When Non-crosslinked type synthetic rubber can be used as a synthetic one Diene-type rubber, such as e.g. an acrylonitrile / isoprene copolymer rubber (NIR), an acrylonitrile / butadiene copolymer rubber (NBR), a styrene / butadiene copolymer rubber (SBR), an isoprene rubber (IR) and a butadiene rubber (BR). The diene type synthetic rubber may be in the form of without limitation a liquid or in the form of a solid. As a synthetic Diene-type rubber can modified NBR, modified BR and the like are used in the one carboxylic acid group, a hydroxyl group or other groups have been introduced.

This Synthetic rubber of non-crosslinked type and this synthetic Partially cross-linked type rubbers can be used singly or in any desired form Combination of the same can be used. Although no special restriction in relation to the amount in which the synthetic rubber is added is generally on the order of 2 to 30% by weight, preferably from 5 to 15 wt .-%, based on the total amount of curable according to the invention Composition.

When Plasticizer may be included in the curable composition of the present invention wide range of compounds known as plasticizers used are without any specific limitation, and examples are phthalates, such as. BBP, DBP, DHP, DOP, DINP and DIDP, benzoates, adipates, glutarates, Phosphates, polyester type plasticizers, epoxy type plasticizers, process oil and liquid paraffin. Among these plasticizers, DIDP, DINP and process oil are preferred. Although no special restriction in Reference to the amount of plasticizer in which it is added should, is, is the amount added usually 100 to 600 parts by weight, preferably 200 to 500 parts by weight, based on 100 parts by weight of the synthetic Rubbers of the present invention (the amount of synthetic Rubber is unchanged, that also applies to the description below). The plasticizers can either used singly or in combination.

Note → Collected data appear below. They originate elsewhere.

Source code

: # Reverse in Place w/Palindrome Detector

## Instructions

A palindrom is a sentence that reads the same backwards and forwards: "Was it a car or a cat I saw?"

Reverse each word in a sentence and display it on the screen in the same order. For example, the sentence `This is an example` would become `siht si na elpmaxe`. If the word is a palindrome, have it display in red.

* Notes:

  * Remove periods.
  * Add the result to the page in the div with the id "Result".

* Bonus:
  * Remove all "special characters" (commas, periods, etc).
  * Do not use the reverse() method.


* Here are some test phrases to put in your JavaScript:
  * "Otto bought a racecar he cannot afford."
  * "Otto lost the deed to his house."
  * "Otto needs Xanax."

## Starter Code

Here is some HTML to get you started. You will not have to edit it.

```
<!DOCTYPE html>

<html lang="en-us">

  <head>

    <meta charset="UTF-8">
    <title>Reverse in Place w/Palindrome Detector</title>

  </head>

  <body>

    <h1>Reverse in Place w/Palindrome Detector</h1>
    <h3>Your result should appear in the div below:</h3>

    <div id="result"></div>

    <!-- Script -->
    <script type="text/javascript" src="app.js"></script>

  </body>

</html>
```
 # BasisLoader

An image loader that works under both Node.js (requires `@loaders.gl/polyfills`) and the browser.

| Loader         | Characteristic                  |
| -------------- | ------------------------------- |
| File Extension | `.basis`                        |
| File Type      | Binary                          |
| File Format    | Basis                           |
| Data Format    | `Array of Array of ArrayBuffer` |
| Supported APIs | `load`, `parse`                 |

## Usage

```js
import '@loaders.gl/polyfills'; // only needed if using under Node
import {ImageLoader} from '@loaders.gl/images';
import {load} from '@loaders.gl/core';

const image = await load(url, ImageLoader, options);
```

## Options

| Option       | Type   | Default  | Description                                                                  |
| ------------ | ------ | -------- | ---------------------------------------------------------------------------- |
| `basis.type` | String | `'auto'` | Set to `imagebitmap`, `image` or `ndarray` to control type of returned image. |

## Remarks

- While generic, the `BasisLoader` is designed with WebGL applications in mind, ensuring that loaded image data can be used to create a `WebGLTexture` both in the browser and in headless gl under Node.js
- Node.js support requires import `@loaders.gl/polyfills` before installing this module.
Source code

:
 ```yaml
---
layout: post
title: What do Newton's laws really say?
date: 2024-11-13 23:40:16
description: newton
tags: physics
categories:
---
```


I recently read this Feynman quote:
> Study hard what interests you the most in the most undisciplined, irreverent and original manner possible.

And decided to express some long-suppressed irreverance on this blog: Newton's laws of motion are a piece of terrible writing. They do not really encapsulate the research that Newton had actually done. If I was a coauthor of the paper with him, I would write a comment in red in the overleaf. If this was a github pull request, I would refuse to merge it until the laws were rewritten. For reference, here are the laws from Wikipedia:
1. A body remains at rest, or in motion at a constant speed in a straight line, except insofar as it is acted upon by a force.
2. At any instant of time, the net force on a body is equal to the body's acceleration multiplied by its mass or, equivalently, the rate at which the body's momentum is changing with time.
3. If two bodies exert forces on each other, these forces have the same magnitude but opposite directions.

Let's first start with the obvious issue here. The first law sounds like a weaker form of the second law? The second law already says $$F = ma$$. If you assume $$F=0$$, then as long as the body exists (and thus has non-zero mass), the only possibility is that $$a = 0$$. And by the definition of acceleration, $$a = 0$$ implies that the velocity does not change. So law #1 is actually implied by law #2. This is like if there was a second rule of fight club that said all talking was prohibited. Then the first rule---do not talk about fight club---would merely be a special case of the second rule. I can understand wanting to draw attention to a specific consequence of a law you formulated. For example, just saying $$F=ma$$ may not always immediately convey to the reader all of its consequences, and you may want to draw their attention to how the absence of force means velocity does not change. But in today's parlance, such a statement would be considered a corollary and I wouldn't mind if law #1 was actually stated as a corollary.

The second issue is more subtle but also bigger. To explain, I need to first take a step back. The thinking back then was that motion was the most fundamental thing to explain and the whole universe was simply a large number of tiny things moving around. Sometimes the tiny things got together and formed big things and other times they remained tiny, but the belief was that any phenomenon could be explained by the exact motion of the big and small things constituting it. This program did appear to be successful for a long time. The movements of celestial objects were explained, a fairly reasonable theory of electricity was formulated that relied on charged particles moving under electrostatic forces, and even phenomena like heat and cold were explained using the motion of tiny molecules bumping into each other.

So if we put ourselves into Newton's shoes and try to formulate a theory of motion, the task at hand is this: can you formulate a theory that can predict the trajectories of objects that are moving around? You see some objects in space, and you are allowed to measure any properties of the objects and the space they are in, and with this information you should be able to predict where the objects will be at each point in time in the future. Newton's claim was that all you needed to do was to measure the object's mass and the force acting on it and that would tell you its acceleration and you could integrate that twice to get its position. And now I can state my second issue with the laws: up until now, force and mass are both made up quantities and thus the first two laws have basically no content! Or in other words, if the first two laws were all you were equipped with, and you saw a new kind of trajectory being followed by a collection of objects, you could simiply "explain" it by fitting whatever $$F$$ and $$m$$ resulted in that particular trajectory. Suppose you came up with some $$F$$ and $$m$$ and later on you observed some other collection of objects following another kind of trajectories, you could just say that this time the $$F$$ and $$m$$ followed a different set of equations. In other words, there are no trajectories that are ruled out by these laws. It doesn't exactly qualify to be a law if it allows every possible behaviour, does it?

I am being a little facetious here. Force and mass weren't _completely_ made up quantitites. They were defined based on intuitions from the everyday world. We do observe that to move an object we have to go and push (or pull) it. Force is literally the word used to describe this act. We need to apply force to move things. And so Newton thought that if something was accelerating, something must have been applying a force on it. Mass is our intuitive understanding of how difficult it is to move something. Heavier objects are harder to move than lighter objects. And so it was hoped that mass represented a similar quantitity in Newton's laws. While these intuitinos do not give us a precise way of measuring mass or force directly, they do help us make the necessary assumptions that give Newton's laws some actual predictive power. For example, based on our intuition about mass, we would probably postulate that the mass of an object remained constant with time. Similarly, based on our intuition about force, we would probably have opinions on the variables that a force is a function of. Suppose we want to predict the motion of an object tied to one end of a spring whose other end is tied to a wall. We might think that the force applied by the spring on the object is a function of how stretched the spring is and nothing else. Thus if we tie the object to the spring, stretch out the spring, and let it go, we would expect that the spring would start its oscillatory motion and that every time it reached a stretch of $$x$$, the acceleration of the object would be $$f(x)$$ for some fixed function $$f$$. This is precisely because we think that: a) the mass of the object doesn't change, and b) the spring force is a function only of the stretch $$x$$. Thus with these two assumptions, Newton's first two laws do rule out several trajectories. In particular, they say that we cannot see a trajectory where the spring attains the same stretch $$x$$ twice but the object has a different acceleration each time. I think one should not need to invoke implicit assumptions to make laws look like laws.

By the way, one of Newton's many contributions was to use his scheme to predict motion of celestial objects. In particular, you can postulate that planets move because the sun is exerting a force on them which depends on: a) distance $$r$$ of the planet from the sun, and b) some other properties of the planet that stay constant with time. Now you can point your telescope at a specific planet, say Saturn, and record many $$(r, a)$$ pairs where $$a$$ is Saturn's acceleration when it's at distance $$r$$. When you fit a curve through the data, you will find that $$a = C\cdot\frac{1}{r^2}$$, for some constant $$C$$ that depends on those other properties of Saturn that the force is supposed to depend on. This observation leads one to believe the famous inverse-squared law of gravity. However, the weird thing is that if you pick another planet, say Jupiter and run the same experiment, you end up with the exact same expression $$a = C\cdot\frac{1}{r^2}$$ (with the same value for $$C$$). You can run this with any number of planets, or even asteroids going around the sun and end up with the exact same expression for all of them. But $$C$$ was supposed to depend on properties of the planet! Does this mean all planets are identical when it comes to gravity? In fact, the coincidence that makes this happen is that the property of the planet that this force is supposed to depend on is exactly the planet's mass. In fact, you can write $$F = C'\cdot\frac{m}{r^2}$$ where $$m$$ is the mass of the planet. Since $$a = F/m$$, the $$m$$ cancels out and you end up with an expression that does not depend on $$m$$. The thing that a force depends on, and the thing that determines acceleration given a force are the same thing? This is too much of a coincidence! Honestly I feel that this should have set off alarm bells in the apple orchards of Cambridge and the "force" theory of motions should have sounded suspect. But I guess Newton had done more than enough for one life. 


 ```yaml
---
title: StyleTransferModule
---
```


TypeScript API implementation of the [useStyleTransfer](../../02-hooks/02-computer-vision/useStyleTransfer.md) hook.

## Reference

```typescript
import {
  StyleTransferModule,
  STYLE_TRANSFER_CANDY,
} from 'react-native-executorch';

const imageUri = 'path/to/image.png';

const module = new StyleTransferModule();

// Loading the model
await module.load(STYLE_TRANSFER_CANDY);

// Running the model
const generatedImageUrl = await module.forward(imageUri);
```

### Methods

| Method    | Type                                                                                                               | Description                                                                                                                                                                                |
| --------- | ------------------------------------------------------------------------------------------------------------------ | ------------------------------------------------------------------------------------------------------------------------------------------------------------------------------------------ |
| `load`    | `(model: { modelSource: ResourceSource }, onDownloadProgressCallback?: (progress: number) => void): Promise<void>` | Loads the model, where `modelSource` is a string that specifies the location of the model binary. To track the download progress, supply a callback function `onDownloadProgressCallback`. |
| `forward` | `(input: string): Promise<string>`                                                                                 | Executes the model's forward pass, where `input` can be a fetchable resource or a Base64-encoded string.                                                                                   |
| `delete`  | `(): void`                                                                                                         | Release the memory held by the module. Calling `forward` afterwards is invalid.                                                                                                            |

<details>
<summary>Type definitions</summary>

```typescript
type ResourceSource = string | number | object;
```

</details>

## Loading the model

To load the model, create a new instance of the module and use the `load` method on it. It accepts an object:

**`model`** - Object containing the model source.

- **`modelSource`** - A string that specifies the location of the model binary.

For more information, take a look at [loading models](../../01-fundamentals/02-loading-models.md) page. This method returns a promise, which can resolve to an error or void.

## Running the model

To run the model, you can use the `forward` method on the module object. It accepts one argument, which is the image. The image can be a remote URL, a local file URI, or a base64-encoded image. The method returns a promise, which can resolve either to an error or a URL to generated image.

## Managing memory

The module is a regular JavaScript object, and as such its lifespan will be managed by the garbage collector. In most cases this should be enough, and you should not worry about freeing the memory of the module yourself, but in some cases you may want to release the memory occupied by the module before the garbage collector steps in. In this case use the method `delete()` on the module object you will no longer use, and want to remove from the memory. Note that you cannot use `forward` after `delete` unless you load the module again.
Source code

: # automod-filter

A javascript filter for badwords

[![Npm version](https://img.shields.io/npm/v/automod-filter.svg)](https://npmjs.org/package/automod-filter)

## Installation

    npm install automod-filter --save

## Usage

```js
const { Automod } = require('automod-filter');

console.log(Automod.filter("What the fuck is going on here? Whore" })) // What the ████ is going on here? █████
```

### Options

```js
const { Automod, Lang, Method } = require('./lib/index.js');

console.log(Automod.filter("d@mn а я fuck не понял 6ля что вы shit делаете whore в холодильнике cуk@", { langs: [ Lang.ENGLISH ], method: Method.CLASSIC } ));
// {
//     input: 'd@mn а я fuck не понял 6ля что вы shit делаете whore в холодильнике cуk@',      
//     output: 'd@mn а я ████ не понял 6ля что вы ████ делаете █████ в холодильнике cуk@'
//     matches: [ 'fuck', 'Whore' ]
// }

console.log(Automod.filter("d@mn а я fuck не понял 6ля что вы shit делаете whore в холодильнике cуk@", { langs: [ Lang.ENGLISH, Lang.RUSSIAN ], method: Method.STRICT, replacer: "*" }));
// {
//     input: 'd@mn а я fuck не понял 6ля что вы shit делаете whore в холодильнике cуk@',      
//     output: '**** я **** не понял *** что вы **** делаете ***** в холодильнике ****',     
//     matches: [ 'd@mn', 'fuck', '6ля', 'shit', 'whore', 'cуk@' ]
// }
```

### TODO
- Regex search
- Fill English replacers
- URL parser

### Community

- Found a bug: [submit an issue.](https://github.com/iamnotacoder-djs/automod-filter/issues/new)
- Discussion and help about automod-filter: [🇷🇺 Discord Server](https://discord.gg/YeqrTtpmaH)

When filler can be curable in the inventive Composition a wide range of compounds as filler are known to be used without any particular limitation, and examples of it are calcium carbonate, talc, clay, aluminum hydroxide, calcium hydroxide, Magnesium hydroxide, mica, alumina, magnesium carbonate, silica powder, Cellulose powder, resin powder, e.g. Polyethylene powder and metal powder. About that In addition, as a filler a hollow filler (Lumen filler) and examples are an organic hollow filler (Lumen filler) such as. a polyester resin, a phenol resin, a polyolefin resin, an amino resin, a vinylidene chloride / acrylonitrile copolymer resin and a silicone resin and an inorganic hollow filler, e.g. Sirasu, fly ash, alumina, Glass or carbon. The fillers can either used singly or in combination. Although no special restriction with respect to the amount in which the filler is to be added, exists, amounts to the amount is usually 300 to 600 parts by weight, preferably 350 up to 550 parts by weight.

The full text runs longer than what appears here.